"The capacity for empathy is vital when working towards peace. Empathy requires that a person look past his or her own interests and perspective and come to an understanding of the other side. Peacemaking also calls us to move beyond our desire for retaliation and revenge, and focus instead on the possibilities for future reconciliation. Before we are able to accomplish these aims, we must acknowledge our wrongs and the ways in which we have been complicit in injustices and our responsibility for righting them."
"A key to Just Peacemaking generally, and to acknowledging responsibility specifically, lies in the ability to hear narratives alternative to one's own."
--From "Interfaith Just Peacemaking: Jewish, Christian and Muslim Perspectives on the New Paradigm of Peace and War," p. 69, 71-72
A few weeks ago, I took part in a gathering of Interfaith Just Peacemakers at the Boston University School of Theology, courageous women and men who focus their lives around imagining and mobilizing religious discourse as a resource for sustainable peace. As we unpacked the 10 key practices of just peacemaking, I was struck yet again by the central importance of deep listening, that is, hearing, receiving and even revering narratives that conflict with our own. And then, as I heard, one by one, the "war" stories of our peacemakers, many of whom struggled to align psychic, professional and spiritual lives, I realized too that making peace in the world around us is impossible without making peace within ourselves. One is flawed, even perilous, without the other. We cannot open up to painful alternative narratives unless we have built up the spiritual resources within ourselves to handle the existential fall-out. Have I learned to name what lies within me of anger, jealousy, vanity, arrogance, resentment and malice? I cannot make effective peace with others until I have at least acknowledged the war within myself.

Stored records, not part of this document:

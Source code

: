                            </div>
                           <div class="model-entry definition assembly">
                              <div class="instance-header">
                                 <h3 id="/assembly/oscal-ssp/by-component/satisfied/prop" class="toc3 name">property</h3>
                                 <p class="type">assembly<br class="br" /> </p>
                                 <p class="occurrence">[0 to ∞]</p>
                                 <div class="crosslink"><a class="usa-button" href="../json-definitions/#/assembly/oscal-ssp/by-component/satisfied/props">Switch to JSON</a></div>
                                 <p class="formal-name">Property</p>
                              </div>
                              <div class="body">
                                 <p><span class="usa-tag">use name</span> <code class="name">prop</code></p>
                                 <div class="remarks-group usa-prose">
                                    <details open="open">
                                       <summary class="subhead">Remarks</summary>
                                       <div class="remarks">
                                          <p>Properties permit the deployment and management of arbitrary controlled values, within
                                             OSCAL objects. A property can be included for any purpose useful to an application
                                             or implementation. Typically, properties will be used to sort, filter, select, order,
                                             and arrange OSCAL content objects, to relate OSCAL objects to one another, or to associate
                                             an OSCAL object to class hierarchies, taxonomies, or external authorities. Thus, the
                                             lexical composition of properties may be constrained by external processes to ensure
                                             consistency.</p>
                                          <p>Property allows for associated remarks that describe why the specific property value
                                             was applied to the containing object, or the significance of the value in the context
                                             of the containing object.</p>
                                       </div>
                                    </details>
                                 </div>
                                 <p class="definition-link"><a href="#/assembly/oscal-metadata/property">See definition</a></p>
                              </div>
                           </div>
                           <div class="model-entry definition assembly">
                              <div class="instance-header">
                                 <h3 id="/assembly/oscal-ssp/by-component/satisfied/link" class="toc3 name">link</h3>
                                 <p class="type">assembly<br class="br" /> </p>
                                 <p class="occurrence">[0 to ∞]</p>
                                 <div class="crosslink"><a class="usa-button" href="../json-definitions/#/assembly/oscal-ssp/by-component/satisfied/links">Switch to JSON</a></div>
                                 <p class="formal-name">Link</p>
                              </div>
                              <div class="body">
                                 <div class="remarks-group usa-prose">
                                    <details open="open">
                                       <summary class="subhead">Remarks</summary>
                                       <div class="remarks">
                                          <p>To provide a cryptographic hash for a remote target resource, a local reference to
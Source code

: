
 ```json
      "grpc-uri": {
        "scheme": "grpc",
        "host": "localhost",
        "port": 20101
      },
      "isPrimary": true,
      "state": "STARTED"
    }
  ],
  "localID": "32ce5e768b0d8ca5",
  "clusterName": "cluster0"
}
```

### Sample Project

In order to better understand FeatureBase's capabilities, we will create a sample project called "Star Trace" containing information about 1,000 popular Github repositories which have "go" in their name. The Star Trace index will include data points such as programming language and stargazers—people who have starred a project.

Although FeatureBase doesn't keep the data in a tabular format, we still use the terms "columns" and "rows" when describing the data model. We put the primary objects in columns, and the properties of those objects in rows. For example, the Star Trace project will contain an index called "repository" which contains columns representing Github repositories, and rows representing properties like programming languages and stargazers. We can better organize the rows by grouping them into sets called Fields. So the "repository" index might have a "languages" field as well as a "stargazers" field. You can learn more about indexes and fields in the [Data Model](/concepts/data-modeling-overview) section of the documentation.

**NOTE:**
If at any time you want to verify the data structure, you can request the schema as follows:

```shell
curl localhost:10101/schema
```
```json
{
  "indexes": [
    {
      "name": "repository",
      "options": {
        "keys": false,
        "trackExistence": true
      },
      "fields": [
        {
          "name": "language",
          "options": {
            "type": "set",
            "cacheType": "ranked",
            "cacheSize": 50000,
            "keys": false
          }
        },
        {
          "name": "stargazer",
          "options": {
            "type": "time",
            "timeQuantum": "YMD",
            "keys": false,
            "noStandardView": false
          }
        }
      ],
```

Let us look at one instance of deep listening. Like the earlier legends of Solomon, the Quran tells us that the prophet Sulayman (upon him, peace) could communicate with non-human creatures. In one poignant passage, we learn:
"Gathered around Solomon were his armies of Jinn, men and birds, all in ranks. When they came to a valley of ants, an ant said: "Ants, enter your homes or Solomon and his armies will crush you without knowing." He [Solomon] smiled and laughed at her words, and said: "My Lord, inspire me that I might be thankful for the favors which you bestowed upon me and my parents, that I might do good deeds that are pleasing to you. Include me, by your mercy, among your upright worshippers." Quran al-Naml (The Ant), verses 17-18
Sulayman teaches us that we have the ability to communicate with everything around us. If we begin to listen, we may find ourselves transformed. A Jerrahi Sufi teacher told me that no lasting relationship can begin with conditions and expectations. Expectations that are foisted upon a relationship rather than arising naturally through relationship hint at an absence of real communication. (He compared this to the relationship he has with the ney, the reed flute whose virtues are most beautifully expressed in the poetry of Rumi. The expectations he has of his ney, the vessel, and that his ney has of him, the artist, arise through their loving relationship, sustained by years of commitment and a light touch. And so he need not force himself to play, it comes naturally and with pleasure.) We plant a seed of relationship, he told me, and then we put a concrete block over it and a chair, and we sit on the chair, and then we complain that the seed does not grow. Instead, we should plant the seed in a garden, water it and tend to it with love, but let it grow as it will. Don't burden the relationship with expectations; first, learn to listen.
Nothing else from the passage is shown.